Step 2: Run and verify the output of `simaaiprocessmla` MLA process

../../../_images/resnet50_application_simaaisrc_simaaiprocessmla.jpg

In this section we will explore running through the MLA plugin in order to run the ML model.

We have two options going forward:

We can only run the MLA plugin to ensure that we are getting the right output. If so, we will use the simaaisrc with the output /tmp/generic_preproc-001.out from the previous step as input and feed directly into the simaaiprocessmla plugin.
We can simply expand the pipeline to now include the MLA step. In this guide, we will go with this step.

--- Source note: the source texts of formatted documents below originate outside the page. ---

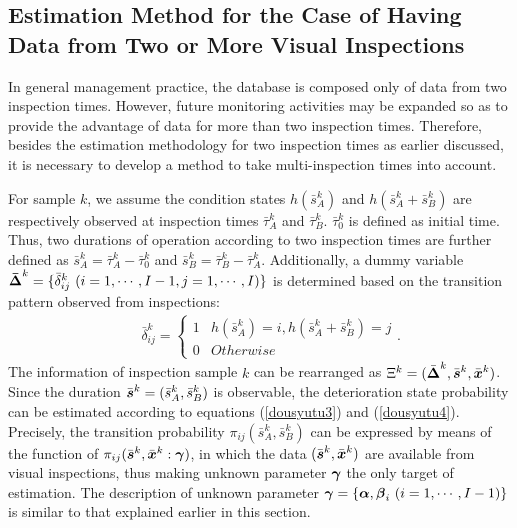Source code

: \subsection{Estimation Method for the Case of Having Data from Two or More Visual Inspections}
\label{343}
In general management practice, the database is composed only of data from two inspection times. However, future monitoring activities may be expanded so as to provide the advantage of data for more than two inspection times. Therefore, besides the estimation methodology for two inspection times as earlier discussed, it is necessary to develop a method to take multi-inspection times into account.

For sample $k$, we assume the condition states $h(\bar{s}_A^k)$ and $h(\bar{s}_A^k+\bar{s}_B^k)$ are respectively observed at inspection times $\bar{\tau}_A^k$ and $\bar{\tau}_B^k$. $\bar{\tau}_0^k$ is defined as initial time. Thus, two durations of operation according to two inspection times are further defined as $\bar{s}_A^k=\bar{\tau}_A^k-\bar{\tau}_0^k$ and $\bar{s}_B^k=\bar{\tau}_B^k-\bar{\tau}_A^k$. Additionally, a dummy variable $\mbox{\boldmath$\bar{\Delta}$}^k=\{ \bar{\delta}_{ij}^k~(i=1,\cdots,I-1, j=1,\cdots,I)\}$ is determined based on the transition pattern observed from inspections:
%
\begin{eqnarray}
&& \bar{\delta}_{ij}^k=\left\{
\begin{array}{ll}
1 & h(\bar{s}_A^k)=i,h(\bar{s}_{A}^k+\bar{s}_B^k)= j\\
0 & Otherwise
\end{array}.
\right.
\end{eqnarray}
The information of inspection sample $k$ can be rearranged as $\Xi^k=(\bar{\mbox{\boldmath$\Delta$}}^k,\bar{\mbox{\boldmath$s$}}^k,\bar{\mbox{\boldmath$x$}}^k)$. Since the duration $\bar{\mbox{\boldmath$s$}}^k=(\bar{s}_A^k,\bar{s}_B^k)$ is observable, the deterioration state probability can be estimated according to equations (\ref{dousyutu3}) and (\ref{dousyutu4}). Precisely, the transition probability $\pi_{ij}(\bar{s}_A^k,\bar{s}_B^k)$ can be expressed by means of the function of $\pi_{ij}(\bar{\mbox{\boldmath$s$}}^k,\bar{\mbox{\boldmath$x$}}^k:\mbox{\boldmath$\gamma$})$, in which  the data $(\bar{\mbox{\boldmath$s$}}^k,\bar{\mbox{\boldmath$x$}}^k)$ are available from visual inspections, thus making unknown parameter $\mbox{\boldmath$\gamma$}$ the only target of estimation. The description of unknown parameter $\mbox{\boldmath$\gamma$}=\{\mbox{\boldmath$\alpha$},\mbox{\boldmath$\beta$}_i~(i=1,\cdots,I-1)\}$ is similar to that explained earlier in this section.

Before running the simaaiprocessmla plugin to perform inference on the MLA, we need to configure the json file for the plugin and ensure that we have saved the model locally on the board.

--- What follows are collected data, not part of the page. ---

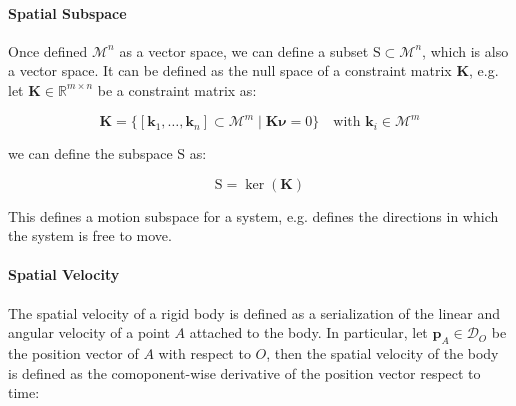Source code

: \begin{figure}
\end{figure}

\paragraph{Spatial Subspace} Once defined $\mathcal{M} ^n$ as a vector space, we can define a subset $\mathrm{S} \subset \mathcal{M} ^n$, which is also a vector space. It can be defined as
the null space of a constraint matrix $\mathbf{K}$, e.g. let $\mathbf{K} \in \mathbb{R} ^{m \times n}$ be a constraint matrix as:

\begin{equation}
    \mathbf{K} = \{ [\mathbf{k} _1, \dots, \mathbf{k} _n]  \subset \mathcal{M} ^m \mid \mathbf{K} \boldsymbol{\nu} = 0 \} \quad \text{with } \mathbf{k} _i \in \mathcal{M} ^m
\end{equation}

we can define the subspace $\mathrm{S}$ as:

\begin{equation}
    \mathrm{S} = \ker (\mathbf{K})
\end{equation}

This defines a motion subspace for a system, e.g. defines the directions in which the system is free to move.

\paragraph{Spatial Velocity} The spatial velocity of a rigid body is defined as a serialization of the linear and angular velocity of a point $A$ attached to the body. In particular, let $\mathbf{p} _A \in \mathcal{D}_O$ be the position vector of $A$ with respect to $O$, then the spatial velocity of the body is defined as the comoponent-wise derivative of the position vector respect to time:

Copy the model to the MLSoC

Copy the quantized and compiled model from the Palette docker on the host machine to the MLSoC:

sima-user@docker-image-id$ scp models/compiled_resnet50/quantized_resnet50_mpk.tar.gz sima@<IP address of MLSoC>:/home/sima/resnet50_example_app/models/

From the MLSoC shell prompt, lets extract the contents:

davinci:~/resnet50_example_app/models$ tar xvf quantized_resnet50_mpk.tar.gz
    quantized_resnet50_stage1_mla.lm
    quantized_resnet50_mpk.json
    quantized_resnet50_stage1_mla_stats.yaml

Creating the JSON configuration file

On the MLSoC, create the JSON configuration in /home/sima/resnet50_example_app/app_configs.

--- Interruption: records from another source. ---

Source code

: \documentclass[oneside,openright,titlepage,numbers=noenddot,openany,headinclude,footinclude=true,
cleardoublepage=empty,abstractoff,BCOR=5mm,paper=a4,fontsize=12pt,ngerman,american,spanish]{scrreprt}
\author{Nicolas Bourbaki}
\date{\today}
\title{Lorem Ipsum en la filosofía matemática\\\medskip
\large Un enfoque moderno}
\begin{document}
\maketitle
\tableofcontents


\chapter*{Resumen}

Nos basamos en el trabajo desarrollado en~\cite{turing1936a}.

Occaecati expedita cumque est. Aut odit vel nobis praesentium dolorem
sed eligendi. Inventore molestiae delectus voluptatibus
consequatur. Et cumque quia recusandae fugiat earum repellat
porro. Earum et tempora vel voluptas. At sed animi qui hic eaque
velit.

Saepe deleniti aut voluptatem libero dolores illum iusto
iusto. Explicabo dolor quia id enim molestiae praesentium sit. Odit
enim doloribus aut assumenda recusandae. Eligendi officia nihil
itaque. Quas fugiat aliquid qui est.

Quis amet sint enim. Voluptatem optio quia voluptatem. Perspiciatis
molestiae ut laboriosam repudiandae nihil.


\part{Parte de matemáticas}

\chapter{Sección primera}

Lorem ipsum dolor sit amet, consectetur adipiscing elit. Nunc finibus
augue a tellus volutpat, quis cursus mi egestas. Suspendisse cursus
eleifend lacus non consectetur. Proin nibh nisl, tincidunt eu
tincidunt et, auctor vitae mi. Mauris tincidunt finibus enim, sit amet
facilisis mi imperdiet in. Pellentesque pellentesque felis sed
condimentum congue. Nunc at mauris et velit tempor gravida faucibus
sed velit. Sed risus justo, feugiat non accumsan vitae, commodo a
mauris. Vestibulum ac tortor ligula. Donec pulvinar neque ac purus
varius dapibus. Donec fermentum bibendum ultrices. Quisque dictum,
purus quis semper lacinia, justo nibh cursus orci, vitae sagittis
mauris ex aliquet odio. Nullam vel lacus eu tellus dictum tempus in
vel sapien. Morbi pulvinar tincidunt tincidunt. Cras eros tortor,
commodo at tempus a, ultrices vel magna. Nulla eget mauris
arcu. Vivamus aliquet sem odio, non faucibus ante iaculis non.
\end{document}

davinci:~/resnet50_example_app/app_configs$ ls

Run the following command:

echo '{
    "version" : 0.1,
    "node_name" : "mla-resnet",
    "simaai__params" : {
        "params" : 15,
        "index" : 1,
        "cpu" : 4,
        "next_cpu" : 1,
        "out_sz" : 1008,
        "no_of_outbuf" : 1,
        "batch_size" : 1,
        "batch_sz_model" : 1,
        "in_tensor_sz": 0,
        "out_tensor_sz": 0,
        "ibufname" : "generic_preproc",
        "model_path" : "/home/sima/resnet50_example_app/models/quantized_resnet50_stage1_mla.lm",
        "debug" : 0,
        "dump_data" : 1
    }
}' > simaaiprocessmla_cfg_params.json

The GStreamer string update

Let’s update the previous run_pipeline.sh script to include our new plugin.

#!/bin/bash

# Constants
APP_DIR=/home/sima/resnet50_example_app
DATA_DIR="${APP_DIR}/data"
SIMA_PLUGINS_DIR="${APP_DIR}/../gst-plugins"
SAMPLE_IMAGE_SRC="${DATA_DIR}/golden_retriever_207_rgb.bin"
CONFIGS_DIR="${APP_DIR}/app_configs"
PREPROC_CVU_CONFIG_BIN="${CONFIGS_DIR}/genpreproc_200_cvu_cfg_app"
PREPROC_CVU_CONFIG_JSON="${CONFIGS_DIR}/genpreproc_200_cvu_cfg_params.json"
INFERENCE_MLA_CONFIG_JSON="${CONFIGS_DIR}/simaaiprocessmla_cfg_params.json"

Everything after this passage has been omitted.